▶ **Work to complete**: The answer is the data below, repeated exactly, with no pictures included.

▶ **Given information**:
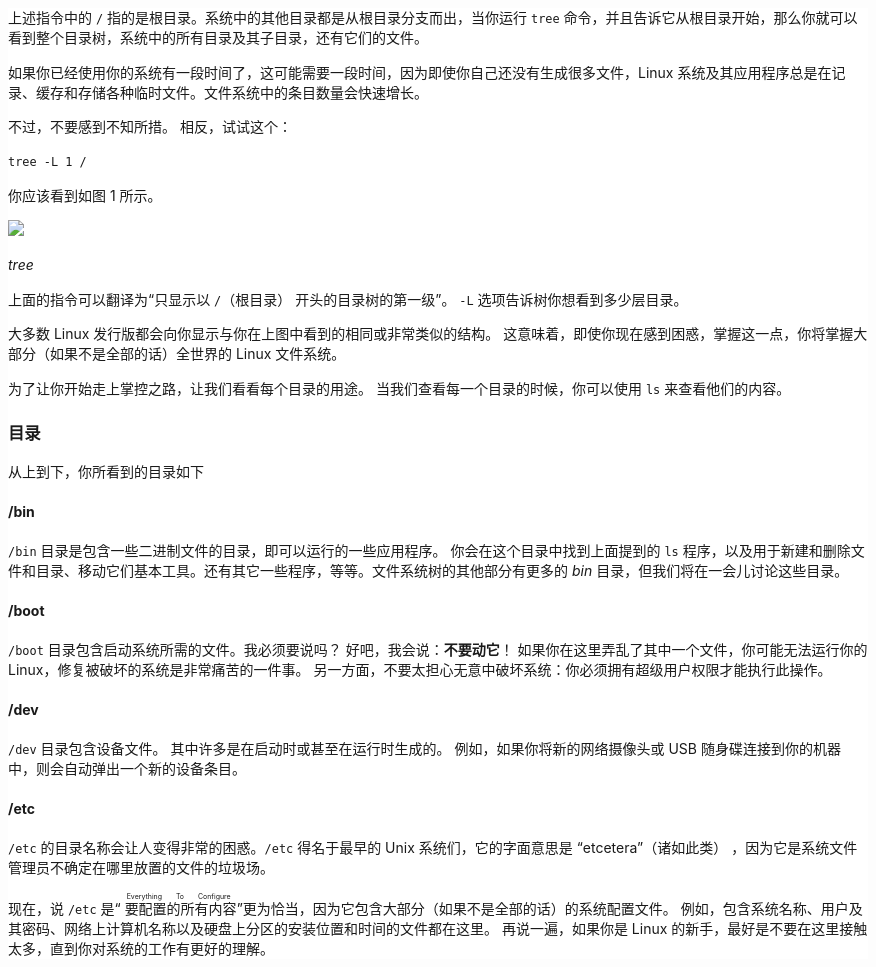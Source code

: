 上述指令中的 `/` 指的是根目录。系统中的其他目录都是从根目录分支而出，当你运行 `tree` 命令，并且告诉它从根目录开始，那么你就可以看到整个目录树，系统中的所有目录及其子目录，还有它们的文件。


如果你已经使用你的系统有一段时间了，这可能需要一段时间，因为即使你自己还没有生成很多文件，Linux 系统及其应用程序总是在记录、缓存和存储各种临时文件。文件系统中的条目数量会快速增长。


不过，不要感到不知所措。 相反，试试这个：



```
tree -L 1 /

```

你应该看到如图 1 所示。


![](/data/attachment/album/201807/02/094428icyf0yr7rud5cb6y.png)


*tree*


上面的指令可以翻译为“只显示以 `/`（根目录） 开头的目录树的第一级”。 `-L` 选项告诉树你想看到多少层目录。


大多数 Linux 发行版都会向你显示与你在上图中看到的相同或非常类似的结构。 这意味着，即使你现在感到困惑，掌握这一点，你将掌握大部分（如果不是全部的话）全世界的 Linux 文件系统。


为了让你开始走上掌控之路，让我们看看每个目录的用途。 当我们查看每一个目录的时候，你可以使用 `ls` 来查看他们的内容。


### 目录


从上到下，你所看到的目录如下


#### /bin


`/bin` 目录是包含一些二进制文件的目录，即可以运行的一些应用程序。 你会在这个目录中找到上面提到的 `ls` 程序，以及用于新建和删除文件和目录、移动它们基本工具。还有其它一些程序，等等。文件系统树的其他部分有更多的 *bin* 目录，但我们将在一会儿讨论这些目录。


#### /boot


`/boot` 目录包含启动系统所需的文件。我必须要说吗？ 好吧，我会说：**不要动它**！ 如果你在这里弄乱了其中一个文件，你可能无法运行你的 Linux，修复被破坏的系统是非常痛苦的一件事。 另一方面，不要太担心无意中破坏系统：你必须拥有超级用户权限才能执行此操作。


#### /dev


`/dev` 目录包含设备文件。 其中许多是在启动时或甚至在运行时生成的。 例如，如果你将新的网络摄像头或 USB 随身碟连接到你的机器中，则会自动弹出一个新的设备条目。


#### /etc


`/etc` 的目录名称会让人变得非常的困惑。`/etc` 得名于最早的 Unix 系统们，它的字面意思是 “etcetera”（诸如此类） ，因为它是系统文件管理员不确定在哪里放置的文件的垃圾场。


现在，说 `/etc` 是“<ruby> 要配置的所有内容 <rt>  Everything To Configure </rt></ruby>”更为恰当，因为它包含大部分（如果不是全部的话）的系统配置文件。 例如，包含系统名称、用户及其密码、网络上计算机名称以及硬盘上分区的安装位置和时间的文件都在这里。 再说一遍，如果你是 Linux 的新手，最好是不要在这里接触太多，直到你对系统的工作有更好的理解。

▶ **Answer space**:
Source code

: 上述指令中的 `/` 指的是根目录。系统中的其他目录都是从根目录分支而出，当你运行 `tree` 命令，并且告诉它从根目录开始，那么你就可以看到整个目录树，系统中的所有目录及其子目录，还有它们的文件。


如果你已经使用你的系统有一段时间了，这可能需要一段时间，因为即使你自己还没有生成很多文件，Linux 系统及其应用程序总是在记录、缓存和存储各种临时文件。文件系统中的条目数量会快速增长。


不过，不要感到不知所措。 相反，试试这个：



```
tree -L 1 /

```

你应该看到如图 1 所示。


![](/data/attachment/album/201807/02/094428icyf0yr7rud5cb6y.png)


*tree*


上面的指令可以翻译为“只显示以 `/`（根目录） 开头的目录树的第一级”。 `-L` 选项告诉树你想看到多少层目录。


大多数 Linux 发行版都会向你显示与你在上图中看到的相同或非常类似的结构。 这意味着，即使你现在感到困惑，掌握这一点，你将掌握大部分（如果不是全部的话）全世界的 Linux 文件系统。


为了让你开始走上掌控之路，让我们看看每个目录的用途。 当我们查看每一个目录的时候，你可以使用 `ls` 来查看他们的内容。


### 目录


从上到下，你所看到的目录如下


#### /bin


`/bin` 目录是包含一些二进制文件的目录，即可以运行的一些应用程序。 你会在这个目录中找到上面提到的 `ls` 程序，以及用于新建和删除文件和目录、移动它们基本工具。还有其它一些程序，等等。文件系统树的其他部分有更多的 *bin* 目录，但我们将在一会儿讨论这些目录。


#### /boot


`/boot` 目录包含启动系统所需的文件。我必须要说吗？ 好吧，我会说：**不要动它**！ 如果你在这里弄乱了其中一个文件，你可能无法运行你的 Linux，修复被破坏的系统是非常痛苦的一件事。 另一方面，不要太担心无意中破坏系统：你必须拥有超级用户权限才能执行此操作。


#### /dev


`/dev` 目录包含设备文件。 其中许多是在启动时或甚至在运行时生成的。 例如，如果你将新的网络摄像头或 USB 随身碟连接到你的机器中，则会自动弹出一个新的设备条目。


#### /etc


`/etc` 的目录名称会让人变得非常的困惑。`/etc` 得名于最早的 Unix 系统们，它的字面意思是 “etcetera”（诸如此类） ，因为它是系统文件管理员不确定在哪里放置的文件的垃圾场。


现在，说 `/etc` 是“<ruby> 要配置的所有内容 <rt>  Everything To Configure </rt></ruby>”更为恰当，因为它包含大部分（如果不是全部的话）的系统配置文件。 例如，包含系统名称、用户及其密码、网络上计算机名称以及硬盘上分区的安装位置和时间的文件都在这里。 再说一遍，如果你是 Linux 的新手，最好是不要在这里接触太多，直到你对系统的工作有更好的理解。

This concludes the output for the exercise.